= Beginning of Section =
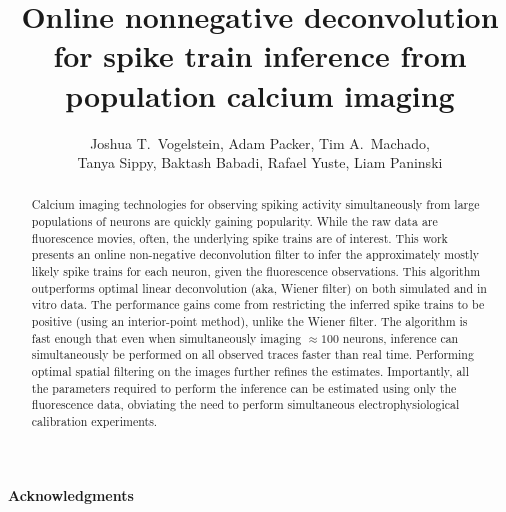  
\usepackage{multicol}
\usepackage{hyperref}
\usepackage{algorithmic}
\usepackage{algorithm}
\newcommand{\zzz}{z}
\newcommand{\az}{\argmax_{\bM \bC \geq \ve{0}}}
\newcommand{\anx}{\argmax_{n_t \in \mathbb{N}_0 \forall t}}
\newcommand{\foopsi}{fast }


\title{Online nonnegative deconvolution for spike train inference from population calcium imaging}

\author{Joshua T.~Vogelstein, Adam Packer, Tim A.~Machado, \\ Tanya Sippy, Baktash Babadi, Rafael Yuste, Liam Paninski}



\maketitle
\begin{abstract}
Calcium imaging technologies for observing spiking activity simultaneously from large populations of neurons are quickly gaining popularity.  While the raw data are fluorescence movies, often, the underlying spike trains are of interest.  This work presents an online non-negative deconvolution filter to infer the approximately mostly likely spike trains for each neuron, given the fluorescence observations.  This algorithm outperforms optimal linear deconvolution (aka, Wiener filter) on both simulated and in vitro data.  The performance gains come from restricting the inferred spike trains to be positive (using an interior-point method), unlike the Wiener filter.  The algorithm is fast enough that even when simultaneously imaging $\approx 100$ neurons, inference can simultaneously be performed on all observed traces faster than real time.  Performing optimal spatial filtering on the images further refines the estimates.  Importantly, all the parameters required to perform the inference can be estimated using only the fluorescence data, obviating the need to perform simultaneous electrophysiological calibration experiments.
\end{abstract}



\paragraph{Acknowledgments}


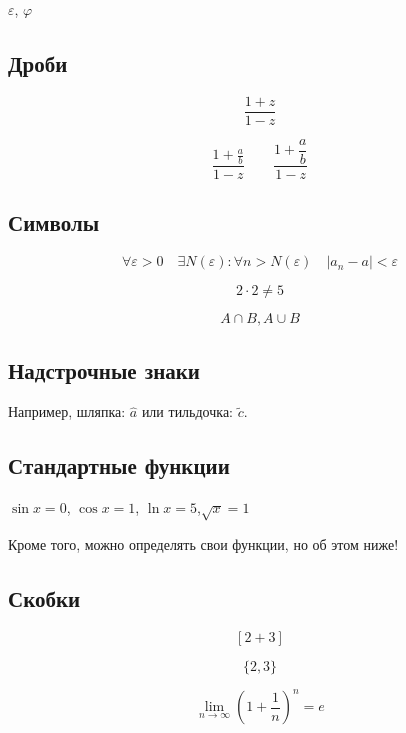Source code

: \documentclass[12pt, a4paper]{article}
\begin{document}
$\varepsilon$, $\varphi$


\subsection{Дроби}

\[\frac{1 + z}{1 - z}\]

\[\frac{1 + \frac{a}{b}}{1 - z} \qquad \frac{1 + \dfrac{a}{b}}{1 - z}\]

\subsection{Символы}

\[ \forall \varepsilon > 0 \quad  \exists N(\varepsilon) : \forall n > N(\varepsilon) \quad |a_n - a| < \varepsilon \]

\[ 2 \cdot 2 \ne 5 \]

\[ A \cap B, A \cup B \]


\subsection{Надстрочные знаки}

Например, шляпка: $\hat{a}$ или тильдочка: $\tilde{c}$.

\subsection{Стандартные функции}

$\sin x = 0$, $\cos x = 1$, $\ln x = 5$,$\sqrt x = 1$

Кроме того, можно определять свои функции, но об этом ниже!


\subsection{Скобки}

\[  [2+3]  \]

\[ \{2,3\} \]

\[\lim_{n \to \infty} \left(1+\frac{1}{n}\right)^n = e \]


\end{document}
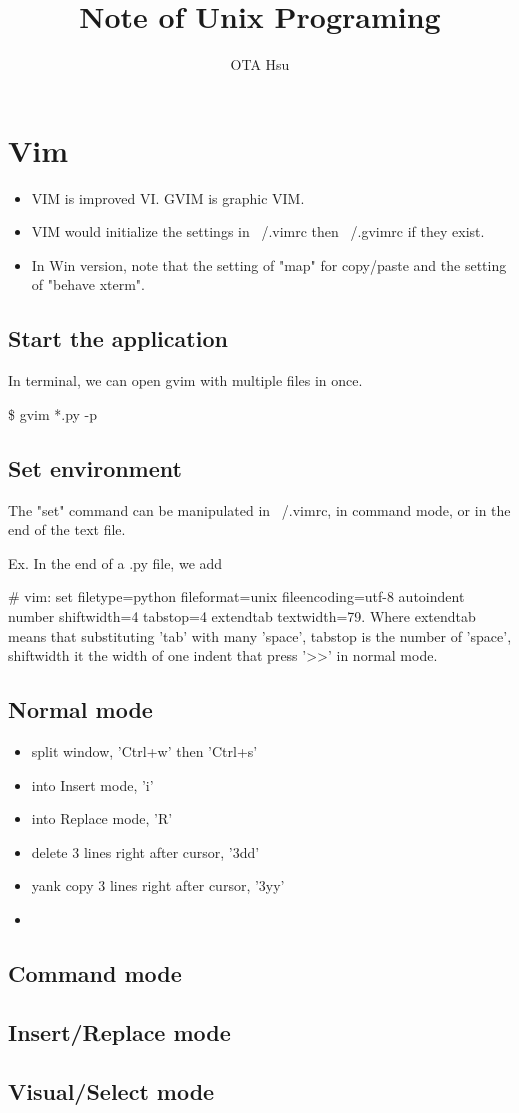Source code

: \documentclass[12pt,a4paper]{article}
\title{Note of Unix Programing}
\author{OTA Hsu}
\begin{document}
\maketitle
    \section{Vim}
        \begin{itemize}
        \item
        VIM is improved VI. GVIM is graphic VIM.
        \item
        VIM would initialize the settings in ~/.vimrc then ~/.gvimrc if they
        exist.
        \item
        In Win version, note that the setting of "map" for copy/paste and
        the setting of "behave xterm". 
        \end{itemize}
        \subsection{Start the application}
        In terminal, we can open gvim with multiple files in once.
        
        \$ gvim *.py -p
        \subsection{Set environment}
        The "set" command can be manipulated in ~/.vimrc, in command mode,
        or in the end of the text file.
        
        Ex. In the end of a .py file, we add 
        
        \# vim: set filetype=python fileformat=unix fileencoding=utf-8
        autoindent number shiftwidth=4 tabstop=4 extendtab textwidth=79.
        Where extendtab means that substituting 'tab' with many 'space',
        tabstop is the number of 'space', shiftwidth it the width of one
        indent that press '>>' in normal mode.
        \subsection{Normal mode}
        \begin{itemize}
        \item
        split window, 'Ctrl+w' then 'Ctrl+s'
        \item
        into Insert mode, 'i'
        \item
        into Replace mode, 'R'
        \item
        delete 3 lines right after cursor, '3dd'
        \item 
        yank copy 3 lines right after cursor, '3yy'
        \item
        \end{itemize}
        \subsection{Command mode}
        \subsection{Insert/Replace mode}
        \subsection{Visual/Select mode}
\end{document}
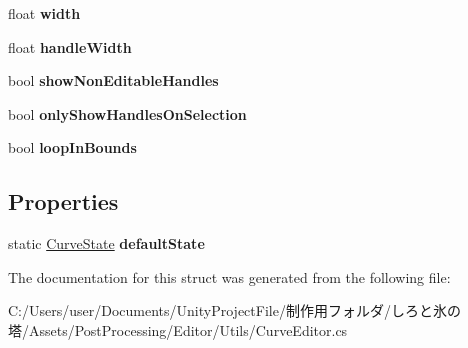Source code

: \begin{DoxyCompactItemize}
float {\bfseries width}
\item 
\mbox{\label{struct_unity_editor_1_1_post_processing_1_1_curve_editor_1_1_curve_state_aa6ad60ca2b5f41ebea15dd2d3ae04ea5}} 
float {\bfseries handle\+Width}
\item 
\mbox{\label{struct_unity_editor_1_1_post_processing_1_1_curve_editor_1_1_curve_state_adec4e2428c2e0b45f2694c7e8fa27977}} 
bool {\bfseries show\+Non\+Editable\+Handles}
\item 
\mbox{\label{struct_unity_editor_1_1_post_processing_1_1_curve_editor_1_1_curve_state_ab2ec9070b560ab71548f0c78e34a7c5f}} 
bool {\bfseries only\+Show\+Handles\+On\+Selection}
\item 
\mbox{\label{struct_unity_editor_1_1_post_processing_1_1_curve_editor_1_1_curve_state_abb8b6af015fa2f97da6bc16a573f1bf7}} 
bool {\bfseries loop\+In\+Bounds}
\end{DoxyCompactItemize}
\subsection*{Properties}
\begin{DoxyCompactItemize}
\item 
\mbox{\label{struct_unity_editor_1_1_post_processing_1_1_curve_editor_1_1_curve_state_a525752786a73cecd0e5efa7ae3856e67}} 
static \hyperlink{struct_unity_editor_1_1_post_processing_1_1_curve_editor_1_1_curve_state}{Curve\+State} {\bfseries default\+State}
\end{DoxyCompactItemize}


The documentation for this struct was generated from the following file\+:\begin{DoxyCompactItemize}
\item 
C\+:/\+Users/user/\+Documents/\+Unity\+Project\+File/制作用フォルダ/しろと氷の塔/\+Assets/\+Post\+Processing/\+Editor/\+Utils/Curve\+Editor.\+cs\end{DoxyCompactItemize}
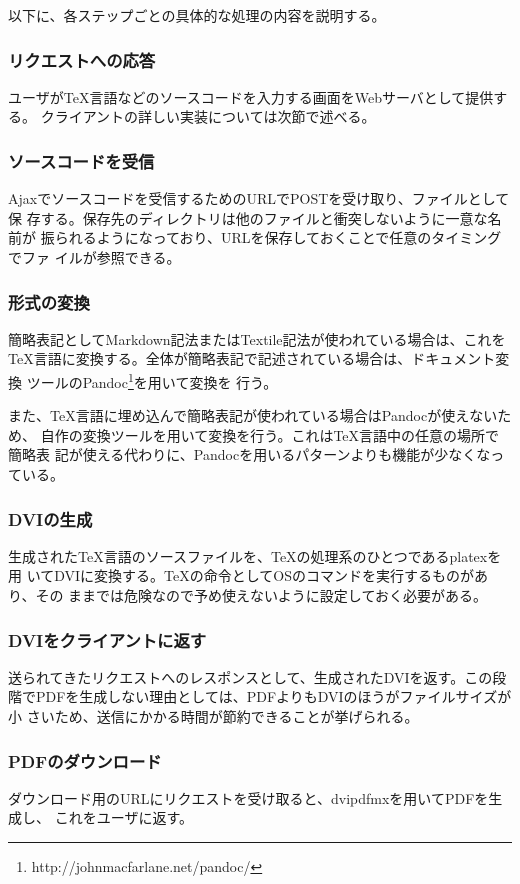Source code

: \documentclass[a4j,9pt,titlepage]{jsarticle}
\begin{document}
以下に、各ステップごとの具体的な処理の内容を説明する。
\subsubsection{リクエストへの応答}
ユーザがTeX言語などのソースコードを入力する画面をWebサーバとして提供する。
クライアントの詳しい実装については次節で述べる。

\subsubsection{ソースコードを受信}
Ajaxでソースコードを受信するためのURLでPOSTを受け取り、ファイルとして保
存する。保存先のディレクトリは他のファイルと衝突しないように一意な名前が
振られるようになっており、URLを保存しておくことで任意のタイミングでファ
イルが参照できる。

\subsubsection{形式の変換}
簡略表記としてMarkdown記法またはTextile記法が使われている場合は、これを
TeX言語に変換する。全体が簡略表記で記述されている場合は、ドキュメント変換
ツールのPandoc\footnote{http://johnmacfarlane.net/pandoc/}を用いて変換を
行う。

また、TeX言語に埋め込んで簡略表記が使われている場合はPandocが使えないため、
自作の変換ツールを用いて変換を行う。これはTeX言語中の任意の場所で簡略表
記が使える代わりに、Pandocを用いるパターンよりも機能が少なくなっている。

\subsubsection{DVIの生成}
生成されたTeX言語のソースファイルを、TeXの処理系のひとつであるplatexを用
いてDVIに変換する。TeXの命令としてOSのコマンドを実行するものがあり、その
ままでは危険なので予め使えないように設定しておく必要がある。

\subsubsection{DVIをクライアントに返す}
送られてきたリクエストへのレスポンスとして、生成されたDVIを返す。この段
階でPDFを生成しない理由としては、PDFよりもDVIのほうがファイルサイズが小
さいため、送信にかかる時間が節約できることが挙げられる。

\subsubsection{PDFのダウンロード}
ダウンロード用のURLにリクエストを受け取ると、dvipdfmxを用いてPDFを生成し、
これをユーザに返す。
\end{document}
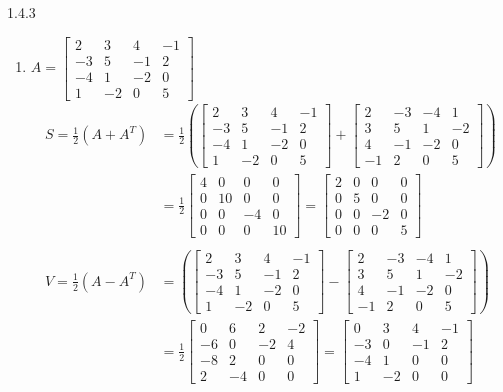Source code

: \documentclass{article}
\theoremstyle{definition}
\begin{document}
\begin{prob}{1.4.3}
\begin{enumerate}[label=(\alph*)]
			\item $ A = \begin{bmatrix} 2 & 3 & 4 & -1 \\ -3 & 5 & -1 & 2 \\ -4 & 1 & -2 & 0 \\ 1 & -2 & 0 & 5 \end{bmatrix} $
				\begin{align*}
					S = \frac{1}{2}(A+A^T) &= \frac{1}{2} \left( \begin{bmatrix} 2 & 3 & 4 & -1 \\ -3 & 5 & -1 & 2 \\ -4 & 1 & -2 & 0 \\ 1 & -2 & 0 & 5 \end{bmatrix} + \begin{bmatrix} 2 & -3 & -4 & 1 \\ 3 & 5 & 1 & -2 \\ 4 & -1 & -2 & 0 \\ -1 & 2 & 0 & 5 \end{bmatrix} \right) \\
					&= \frac{1}{2} \begin{bmatrix} 4 & 0 & 0 & 0 \\ 0 & 10 & 0 & 0 \\ 0 & 0 & -4 & 0 \\ 0 & 0 & 0 & 10 \end{bmatrix} = \begin{bmatrix} 2 & 0 & 0 & 0 \\ 0 & 5 & 0 & 0 \\ 0 & 0 & -2 & 0 \\ 0 & 0 & 0 & 5 \end{bmatrix} \\ \\
					V = \frac{1}{2}(A-A^T) &= \left( \begin{bmatrix} 2 & 3 & 4 & -1 \\ -3 & 5 & -1 & 2 \\ -4 & 1 & -2 & 0 \\ 1 & -2 & 0 & 5 \end{bmatrix} - \begin{bmatrix} 2 & -3 & -4 & 1 \\ 3 & 5 & 1 & -2 \\ 4 & -1 & -2 & 0 \\ -1 & 2 & 0 & 5 \end{bmatrix} \right) \\
					&= \frac{1}{2} \begin{bmatrix} 0 & 6 & 2 & -2 \\ -6 & 0 & -2 & 4 \\ -8 & 2 & 0 & 0 \\ 2 & -4 & 0 & 0 \end{bmatrix} = \begin{bmatrix} 0 & 3 & 4 & -1 \\ -3 & 0 & -1 & 2 \\ -4 & 1 & 0 & 0 \\ 1 & -2 & 0 & 0 \end{bmatrix}

\end{align*}
\end{enumerate}
\end{prob}
\end{document}
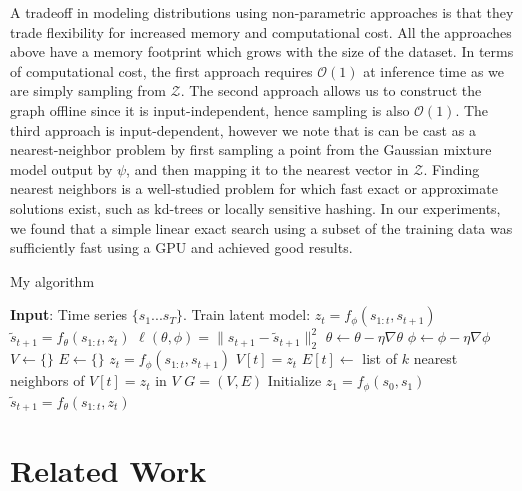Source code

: \documentclass{article}
\begin{document}
A tradeoff in modeling distributions using non-parametric approaches is that they trade flexibility for increased memory and computational cost.
All the approaches above have a memory footprint which grows with the size of the dataset.
In terms of computational cost, the first approach requires $\mathcal{O}(1)$ at inference time as we are simply sampling from $\mathcal{Z}$.
The second approach allows us to construct the graph offline since it is input-independent, hence sampling is also $\mathcal{O}(1)$.
The third approach is input-dependent, however we note that is can be cast as a nearest-neighbor problem by first sampling a point from the Gaussian mixture model output by $\psi$, and then mapping it to the nearest vector in $\mathcal{Z}$. Finding nearest neighbors is a well-studied problem for which fast exact or approximate solutions exist, such as kd-trees or locally sensitive hashing. In our experiments, we found that a simple linear exact search using a subset of the training data was sufficiently fast using a GPU and achieved good results.



\begin{algorithm}
  \caption{My algorithm}\label{algo}
  \begin{algorithmic}[1]
    \State \textbf{Input}: Time series $\{s_1...s_T\}$.
    \State Train latent model:
    \State $z_t = f_{\phi}(s_{1:t}, s_{t+1})$
    \State $\tilde{s}_{t+1} = f_{\theta}(s_{1:t}, z_t)$
    \State $\ell(\theta, \phi) = \|s_{t+1} - \tilde{s}_{t+1} \|_2^2$
    \State $\theta \leftarrow \theta - \eta \nabla \theta$
    \State $\phi \leftarrow \phi - \eta \nabla \phi$
    \EndWhile
    \State $V \leftarrow \{ \}$
    \State $E \leftarrow \{ \}$
    \State $z_t = f_{\phi}(s_{1:t}, s_{t+1})$
    \State $V[t] = z_t$
    \EndFor
    \State $E[t] \leftarrow $ list of $k$ nearest neighbors of $V[t] = z_t$ in $V$
    \EndFor
    \Return $G = (V, E)$
    \EndProcedure
    \State Initialize $z_1 = f_{\phi}(s_0, s_1)$
    \State $\tilde{s}_{t+1} = f_{\theta}(s_{1:t}, z_t)$
    \EndFor
    \EndProcedure
  \end{algorithmic}
\end{algorithm}


\section{Related Work}
\end{document}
= End of Section =
§ Try it: The lines sought are those in the data above that include the string "DoxyCompactItemize"; copy each one.

§ Written solution:
: \begin{DoxyCompactItemize}
\end{DoxyCompactItemize}
\begin{DoxyCompactItemize}
\end{DoxyCompactItemize}
The documentation for this struct was generated from the following file\+:\begin{DoxyCompactItemize}
C\+:/\+Users/user/\+Documents/\+Unity\+Project\+File/制作用フォルダ/しろと氷の塔/\+Assets/\+Post\+Processing/\+Editor/\+Utils/Curve\+Editor.\+cs\end{DoxyCompactItemize}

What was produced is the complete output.